Start of LISTED RECORDS

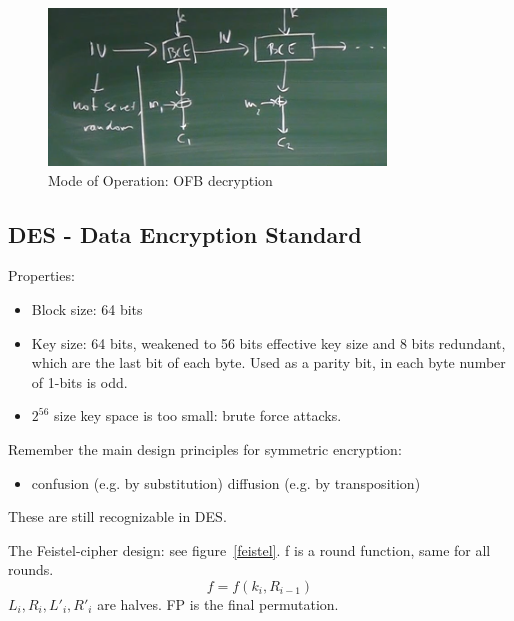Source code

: \documentclass[language=english,number=]{homework}
\begin{document}
\begin{figure}
    \centering
    \includegraphics[width=\textwidth]{ofb.PNG}
    \caption{Mode of Operation: OFB decryption}
    \label{ofb}
\end{figure}

    \subsection{DES - Data Encryption Standard}

    Properties:
    \begin{itemize}
        \item Block size: 64 bits
        \item Key size: 64 bits, weakened to 56 bits effective key size and 8 bits redundant, which are the last bit of each byte.
        Used as a parity bit, in each byte number of 1-bits is odd.
        \item $2^{56}$ size key space is too small: brute force attacks.
    \end{itemize}

    Remember the main design principles for symmetric encryption:
    \begin{itemize}
        \item confusion (e.g. by substitution)
        \ite diffusion (e.g. by transposition)
    \end{itemize}
    These are still recognizable in DES.

    The Feistel-cipher design: see figure~\ref{feistel}.
    f is a round function, same for all rounds.
    \[
        f = f(k_i, R_{i-1})
    \]
    $L_i,R_i,L'_{i}, R'_i$ are halves.
    FP is the final permutation.
\end{document}
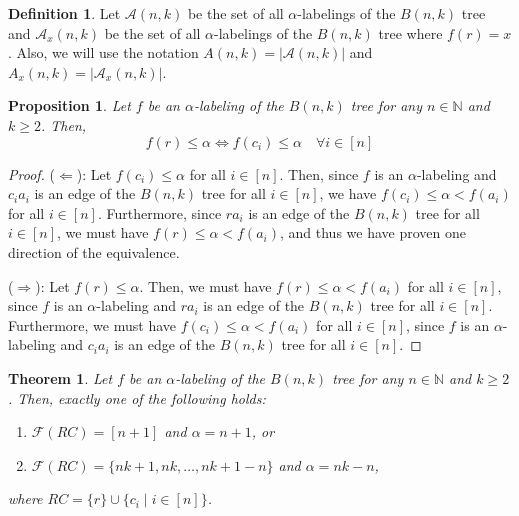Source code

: \documentclass[10pt]{article}
\newtheorem{theorem}{Theorem}
\newtheorem{proposition}{Proposition}
\theoremstyle{definition}
\newtheorem{definition}{Definition}
\begin{document}
\begin{definition}
  Let $\mathcal{A}(n,k)$ be the set of all $\alpha$-labelings of the $B(n,k)$ tree and $\mathcal{A}_x(n,k)$ be the set of all $\alpha$-labelings of the $B(n,k)$ tree where $f(r) = x$. Also, we will use the notation $A(n,k) = |\mathcal{A}(n,k)|$ and $A_x(n,k) = |\mathcal{A}_x(n,k)|$.
\end{definition}

\begin{proposition}
  \label{proposition:RC}
  Let $f$ be an $\alpha$-labeling of the $B(n,k)$ tree for any $n \in \mathbb{N}$ and $k \ge 2$. Then,
  $$
  f(r) \le \alpha \iff f(c_i) \le \alpha \quad \forall i \in [n]
  $$
\end{proposition}

\begin{proof}
  ($\Leftarrow$): Let $f(c_i) \le \alpha$ for all $i \in [n]$. Then, since $f$ is an $\alpha$-labeling and $c_i a_i$ is an edge of the $B(n,k)$ tree for all $i \in [n]$, we have $f(c_i) \le \alpha < f(a_i)$ for all $i \in [n]$. Furthermore, since $r a_i$ is an edge of the $B(n, k)$ tree for all $i \in [n]$, we must have $f(r) \le \alpha < f(a_i)$, and thus we have proven one direction of the equivalence.

  ($\Rightarrow$): Let $f(r) \le \alpha$. Then, we must have $f(r) \le \alpha < f(a_i)$ for all $i \in [n]$, since $f$ is an $\alpha$-labeling and $r a_i$ is an edge of the $B(n, k)$ tree for all $i \in [n]$. Furthermore, we must have $f(c_i) \le \alpha < f(a_i)$ for all $i \in [n]$, since $f$ is an $\alpha$-labeling and $c_i a_i$ is an edge of the $B(n,k)$ tree for all $i \in [n]$.
\end{proof}

\begin{theorem}
  \label{thm:partition}
  Let $f$ be an $\alpha$-labeling of the $B(n,k)$ tree for any $n \in \mathbb{N}$ and $k \ge 2$. Then, exactly one of the following holds:

  \begin{enumerate}
    \item $\mathcal{F}(RC) = [n + 1]$ and $\alpha = n + 1$, or
    \item $\mathcal{F}(RC) = \{nk + 1, nk, \dots, nk + 1 - n\}$ and $\alpha = nk - n$,
  \end{enumerate}

  where $RC = \{r\} \cup \{c_i \mid i \in [n]\}$.
\end{theorem}
\end{document}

End of LISTED RECORDS

:: ABOUT THIS EXERCISE ::
Set down exactly the lines from the start of the records through the line containing "Block size: 64 bits", both included, and omit the pictures.

:: EXPECTED OUTPUT ::
Source code

: \documentclass[language=english,number=]{homework}
\begin{document}
\begin{figure}
    \centering
    \includegraphics[width=\textwidth]{ofb.PNG}
    \caption{Mode of Operation: OFB decryption}
    \label{ofb}
\end{figure}

    \subsection{DES - Data Encryption Standard}

    Properties:
    \begin{itemize}
        \item Block size: 64 bits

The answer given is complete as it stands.